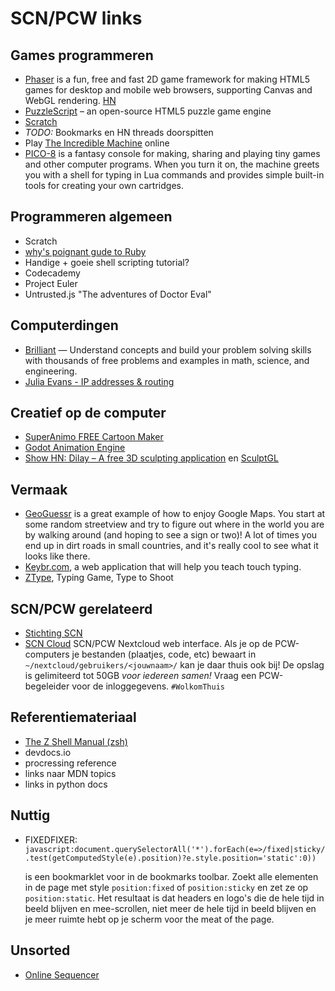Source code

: # SCN/PCW links

## Games programmeren

* [Phaser](https://github.com/photonstorm/phaser) is a fun, free and fast 2D game framework for making HTML5 games for desktop and mobile web browsers, supporting Canvas and WebGL rendering. [HN](https://news.ycombinator.com/item?id=16372375)
* [PuzzleScript](https://www.puzzlescript.net/) – an open-source HTML5 puzzle game engine
* [Scratch](https://scratch.mit.edu)
* *TODO:* Bookmarks en HN threads doorspitten
* Play [The Incredible Machine](https://news.ycombinator.com/item?id=17271679) online
* [PICO-8](https://www.lexaloffle.com/pico-8.php) is a fantasy console for making, sharing and playing tiny games and other computer programs. When you turn it on, the machine greets you with a shell for typing in Lua commands and provides simple built-in tools for creating your own cartridges. 

## Programmeren algemeen

* Scratch
* [why's poignant gude to Ruby](http://poignant.guide/book/chapter-1.html)
* Handige + goeie shell scripting tutorial?
* Codecademy
* Project Euler
* Untrusted.js "The adventures of Doctor Eval"

## Computerdingen

*  [Brilliant](https://brilliant.org/numberphile) — Understand concepts and build your problem solving skills with thousands of free problems and examples in math, science, and engineering.
*  [Julia Evans - IP addresses & routing](https://jvns.ca/blog/2018/07/24/ip-addresses-routing/)

## Creatief op de computer

* [SuperAnimo FREE Cartoon Maker](http://www.superanimo.com/)
* [Godot Animation Engine](https://godotengine.org/download/linux)
* [Show HN: Dilay – A free 3D sculpting application](https://news.ycombinator.com/item?id=17291269) en [SculptGL](https://stephaneginier.com/sculptgl/)

## Vermaak

* [GeoGuessr](https://geoguessr.com/) is a great example of how to enjoy Google Maps. You start at some random streetview and try to figure out where in the world you are by walking around (and hoping to see a sign or two)! A lot of times you end up in dirt roads in small countries, and it's really cool to see what it looks like there.
* [Keybr.com](https://www.keybr.com/), a web application that will help you teach touch typing.
* [ZType](https://zty.pe/), Typing Game, Type to Shoot 

## SCN/PCW gerelateerd

* [Stichting SCN](http://stichting-scn.nl/)
* [SCN Cloud]() SCN/PCW Nextcloud web interface. Als je op de PCW-computers je bestanden (plaatjes, code, etc) bewaart in `~/nextcloud/gebruikers/<jouwnaam>/` kan je daar thuis ook bij! De opslag is gelimiteerd tot 50GB *voor iedereen samen!* Vraag een PCW-begeleider voor de inloggegevens. `#WolkomThuis`

## Referentiemateriaal

* [The Z Shell Manual (zsh)](http://zsh.sourceforge.net/Doc/Release/index.html)
* devdocs.io
* procressing reference
* links naar MDN topics
* links in python docs

## Nuttig

* FIXEDFIXER: `javascript:document.querySelectorAll('*').forEach(e=>/fixed|sticky/.test(getComputedStyle(e).position)?e.style.position='static':0))`

  is een bookmarklet voor in de bookmarks toolbar. Zoekt alle elementen in de page met style `position:fixed` of `position:sticky` en zet ze op `position:static`. Het resultaat is dat headers en logo's die de hele tijd in beeld blijven en mee-scrollen, niet meer de hele tijd in beeld blijven en je meer ruimte hebt op je scherm voor the meat of the page.

## Unsorted

* [Online Sequencer](https://onlinesequencer.net/782655)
--------------------------------------------------
*WORK ORDER*:
Look for the string "your" in the entries above. Copy every line that has it.

*WRITTEN RESPONSE*:
* [PICO-8](https://www.lexaloffle.com/pico-8.php) is a fantasy console for making, sharing and playing tiny games and other computer programs. When you turn it on, the machine greets you with a shell for typing in Lua commands and provides simple built-in tools for creating your own cartridges. 
*  [Brilliant](https://brilliant.org/numberphile) — Understand concepts and build your problem solving skills with thousands of free problems and examples in math, science, and engineering.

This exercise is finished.